The need of cinema for total immersion. To get out of your own head. And in that theater, it delivered. You don't need popcorn. You don't need soda. You'll just sit there riveted. Frozen. Without blinking. Sustained tension from minute one to the final moment. When it ended I could have continued to sit there for another hour. Finally, a real movie.
And it seems to usher in a new genre of cinema. Something I'll label for right now 'new journalism.' A sprawling narrative tale that jumps years and time, yet effortlessly so, without becoming disjointed. Fabric and small details throughout. Kind of three films in one -- a political thriller, a procedural, and the final one being an exhilarating men on a mission.
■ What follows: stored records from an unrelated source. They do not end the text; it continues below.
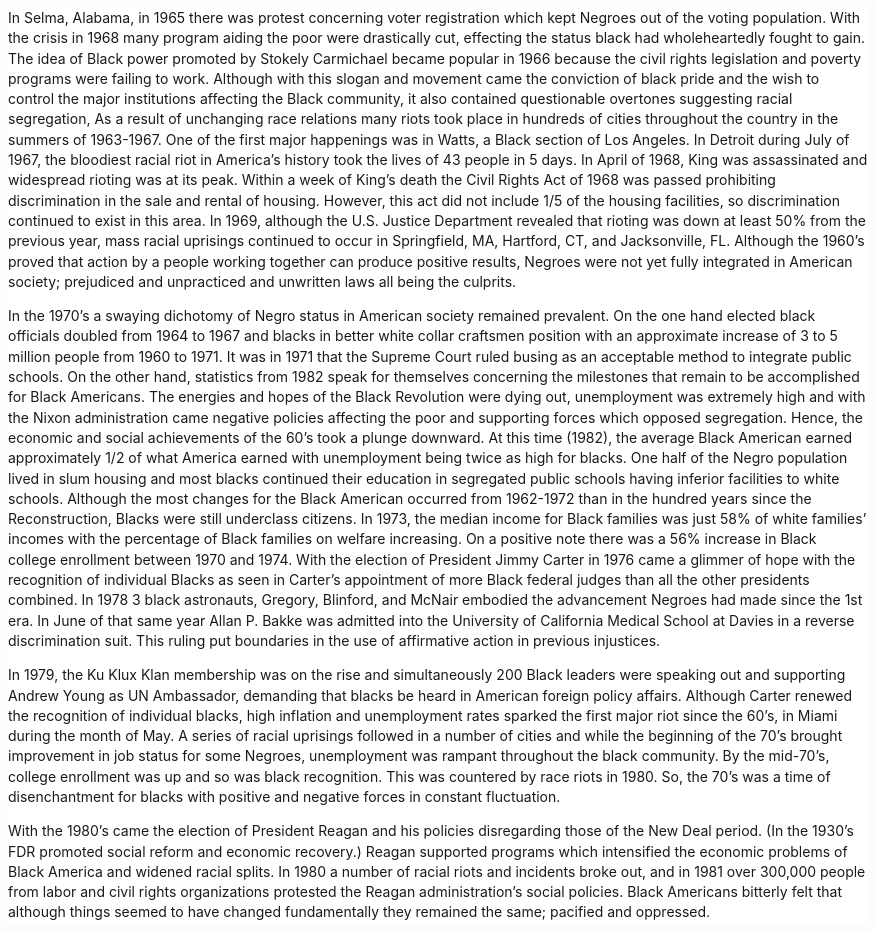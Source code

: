 In Selma, Alabama, in 1965 there was protest concerning voter registration which kept Negroes out of the voting population. With the crisis in 1968 many program aiding the poor were drastically cut, effecting the status black had wholeheartedly fought to gain. The idea of Black power promoted by Stokely Carmichael became popular in 1966 because the civil rights legislation and poverty programs were failing to work. Although with this slogan and movement came the conviction of black pride and the wish to control the major institutions affecting the Black community, it also contained questionable overtones suggesting racial segregation, As a result of unchanging race relations many riots took place in hundreds of cities throughout the country in the summers of 1963-1967. One of the first major happenings was in Watts, a Black section of Los Angeles. In Detroit during July of 1967, the bloodiest racial riot in America’s history took the lives of 43 people in 5 days. In April of 1968, King was assassinated and widespread rioting was at its peak. Within a week of King’s death the Civil Rights Act of 1968 was passed prohibiting discrimination in the sale and rental of housing. However, this act did not include 1/5 of the housing facilities, so discrimination continued to exist in this area. In 1969, although the U.S. Justice Department revealed that rioting was down at least 50% from the previous year, mass racial uprisings continued to occur in Springfield, MA, Hartford, CT, and Jacksonville, FL. Although the 1960’s proved that action by a people working together can produce positive results, Negroes were not yet fully integrated in American society; prejudiced and unpracticed and unwritten laws all being the culprits.
</p>
<p>
In the 1970’s a swaying dichotomy of Negro status in American society remained prevalent. On the one hand elected black officials doubled from 1964 to 1967 and blacks in better white collar craftsmen position with an approximate increase of 3 to 5 million people from 1960 to 1971. It was in 1971 that the Supreme Court ruled busing as an acceptable method to integrate public schools. On the other hand, statistics from 1982 speak for themselves concerning the milestones that remain to be accomplished for Black Americans. The energies and hopes of the Black Revolution were dying out, unemployment was extremely high and with the Nixon administration came negative policies affecting the poor and supporting forces which opposed segregation. Hence, the economic and social achievements of the 60’s took a plunge downward. At this time (1982), the average Black American earned approximately 1/2 of what America earned with unemployment being twice as high for blacks. One half of the Negro population lived in slum housing and most blacks continued their education in segregated public schools having inferior facilities to white schools. Although the most changes for the Black American occurred from 1962-1972 than in the hundred years since the Reconstruction, Blacks were still underclass citizens. In 1973, the median income for Black families was just 58% of white families’ incomes with the percentage of Black families on welfare increasing. On a positive note there was a 56% increase in Black college enrollment between 1970 and 1974. With the election of President Jimmy Carter in 1976 came a glimmer of hope with the recognition of individual Blacks as seen in Carter’s appointment of more Black federal judges than all the other presidents combined. In 1978 3 black astronauts, Gregory, Blinford, and McNair embodied the advancement Negroes had made since the 1st era. In June of that same year Allan P. Bakke was admitted into the University of California Medical School at Davies in a reverse discrimination suit. This ruling put boundaries in the use of affirmative action in previous injustices.
</p>
<p>
In 1979, the Ku Klux Klan membership was on the rise and simultaneously 200 Black leaders were speaking out and supporting Andrew Young as UN Ambassador, demanding that blacks be heard in American foreign policy affairs. Although Carter renewed the recognition of individual blacks, high inflation and unemployment rates sparked the first major riot since the 60’s, in Miami during the month of May. A series of racial uprisings followed in a number of cities and while the beginning of the 70’s brought improvement in job status for some Negroes, unemployment was rampant throughout the black community. By the mid-70’s, college enrollment was up and so was black recognition. This was countered by race riots in 1980. So, the 70’s was a time of disenchantment for blacks with positive and negative forces in constant fluctuation.
</p>
<p>
With the 1980’s came the election of President Reagan and his policies disregarding those of the New Deal period. (In the 1930’s FDR promoted social reform and economic recovery.) Reagan supported programs which intensified the economic problems of Black America and widened racial splits. In 1980 a number of racial riots and incidents broke out, and in 1981 over 300,000 people from labor and civil rights organizations protested the Reagan administration’s social policies. Black Americans bitterly felt that although things seemed to have changed fundamentally they remained the same; pacified and oppressed.
</p>
<p>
A huge New Yorker piece adapted for the screen. I put this film alongside Zodiac.
Jason Clarke and Edgar Ramirez have worked themselves to become my favorite actors.
(A couple brief notes: Camp Chapman sequence -- I knew what was going to happen from hearing about it on Fresh Air a year ago and was still tense/and then angry for the security breach to be allowed, and the tracking of Bin Laden's courier in the market place should be remembered. A question: If they're able to track his phone, can't they listen in on the info he's providing and know if UBL is giving orders for Abbottabad?)
Two words: Fucking Awesome.
A great, grand American film.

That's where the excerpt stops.